Facile Fabrication of Sulfur/Graphene Composite for High‐Rate Lithium‐Sulfur Batteries

Abstract

Abstract A sulfur‐graphene composite (SG) is obtained by hydrothermally treating elemental sulfur powder with graphene oxide under alkaline condition. Structural and morphological analysis indicates a highly dispersed non‐crystalline state of sulfur throughout the material. Raman theoretical calculation reveals sulfur molecules in SG are identical to calculated S 8 allotrope. The resulting SG cathode provides high sulfur utilization of 97.67% as it delivers an extremely high initial capacity of 1636.1 mAh g −1 at 0.2 C. Even at high rates such as 1 C and 3 C, SG still delivers excellent performance. Moreover their capacity retention is high around 64.84% and 67.86% after 50 cycles at 1 C and 3 C, respectively.
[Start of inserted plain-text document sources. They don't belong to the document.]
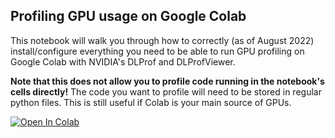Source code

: ## Profiling GPU usage on Google Colab

This notebook will walk you through how to correctly (as of August 2022) install/configure everything you need to be able to run GPU profiling on Google Colab with NVIDIA's DLProf and DLProfViewer.

**Note that this does not allow you to profile code running in the notebook's cells directly!**
The code you want to profile will need to be stored in regular python files. This is still useful if Colab is your main source of GPUs. 

[![Open In Colab](https://colab.research.google.com/assets/colab-badge.svg)](https://colab.research.google.com/github/wbuchwalter/colab_gpu_profiling/blob/main/GPU_Profiling_from_colab.ipynb)

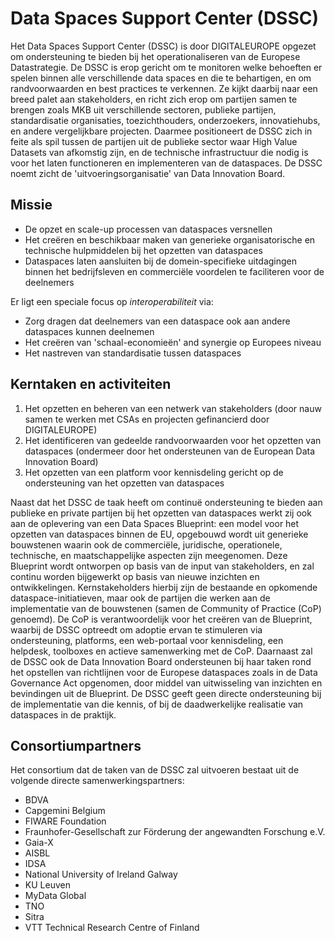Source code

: # Data Spaces Support Center (DSSC)

Het Data Spaces Support Center (DSSC) is door DIGITALEUROPE opgezet om ondersteuning te bieden bij het operationaliseren van de Europese Datastrategie. De DSSC is erop gericht om te monitoren welke behoeften er spelen binnen alle verschillende data spaces en die te behartigen, en om randvoorwaarden en best practices te verkennen. Ze kijkt daarbij naar een breed palet aan stakeholders, en richt zich erop om partijen samen te brengen zoals MKB uit verschillende sectoren, publieke partijen, standardisatie organisaties, toezichthouders, onderzoekers, innovatiehubs, en andere vergelijkbare projecten. Daarmee positioneert de DSSC zich in feite als spil tussen de partijen uit de publieke sector waar High Value Datasets van afkomstig zijn, en de technische infrastructuur die nodig is voor het laten functioneren en implementeren van de dataspaces. De DSSC noemt zicht de 'uitvoeringsorganisatie' van Data Innovation Board.

## Missie
* De opzet en scale-up processen van dataspaces versnellen
* Het creëren en beschikbaar maken van generieke organisatorische en technische hulpmiddelen bij het opzetten van dataspaces
* Dataspaces laten aansluiten bij de domein-specifieke uitdagingen binnen het bedrijfsleven en commerciële voordelen te faciliteren voor de deelnemers

Er ligt een speciale focus op *interoperabiliteit* via:
* Zorg dragen dat deelnemers van een dataspace ook aan andere dataspaces kunnen deelnemen
* Het creëren van 'schaal-economieën' and synergie op Europees niveau
* Het nastreven van standardisatie tussen dataspaces


## Kerntaken en activiteiten
1. Het opzetten en beheren van een netwerk van stakeholders (door nauw samen te werken met CSAs en projecten gefinancierd door DIGITALEUROPE)
2. Het identificeren van gedeelde randvoorwaarden voor het opzetten van dataspaces (ondermeer door het ondersteunen van de European Data Innovation Board)
3. Het opzetten van een platform voor kennisdeling gericht op de ondersteuning van het opzetten van dataspaces

Naast dat het DSSC de taak heeft om continuë ondersteuning te bieden aan publieke en private partijen bij het opzetten van dataspaces werkt zij ook aan de oplevering van een Data Spaces Blueprint: een model voor het opzetten van dataspaces binnen de EU, opgebouwd wordt uit generieke bouwstenen waarin ook de commerciële, juridische, operationele, technische, en maatschappelijke aspecten zijn meegenomen. Deze Blueprint wordt ontworpen op basis van de input van stakeholders, en zal continu worden bijgewerkt op basis van nieuwe inzichten en ontwikkelingen. Kernstakeholders hierbij zijn de bestaande en opkomende dataspace-initiatieven, maar ook de partijen die werken aan de implementatie van de bouwstenen (samen de Community of Practice (CoP) genoemd). De CoP is verantwoordelijk voor het creëren van de Blueprint, waarbij de DSSC optreedt om adoptie ervan te stimuleren via ondersteuning, platforms, een web-portaal voor kennisdeling, een helpdesk, toolboxes en actieve samenwerking met de CoP. Daarnaast zal de DSSC ook de Data Innovation Board ondersteunen bij haar taken rond het opstellen van richtlijnen voor de Europese dataspaces zoals in de Data Governance Act opgenomen, door middel van uitwisseling van inzichten en bevindingen uit de Blueprint. De DSSC geeft geen directe ondersteuning bij de implementatie van die kennis, of bij de daadwerkelijke realisatie van dataspaces in de praktijk.     


## Consortiumpartners

Het consortium dat de taken van de DSSC zal uitvoeren bestaat uit de volgende directe samenwerkingspartners:

* BDVA
* Capgemini Belgium
* FIWARE Foundation
* Fraunhofer-Gesellschaft zur Förderung der angewandten Forschung e.V.
* Gaia-X 
* AISBL
* IDSA
* National University of Ireland Galway
* KU Leuven
* MyData Global
* TNO 
* Sitra 
* VTT Technical Research Centre of Finland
It exhibits outstanding stable cycling capability, with an initial capacity at 866.9 mAh g −1 at 5 C with a remaining capacity of 385.4 mAh g −1 after 250 cycles. Such exceptional performance lay in the highly dispersed nature of amorphous sulfur, the unique three dimensional architecture of graphene coupled to its strong intimate contact with sulfur. The presented design is extremely simple, scalable and promising for future commercialization of Li−S cells.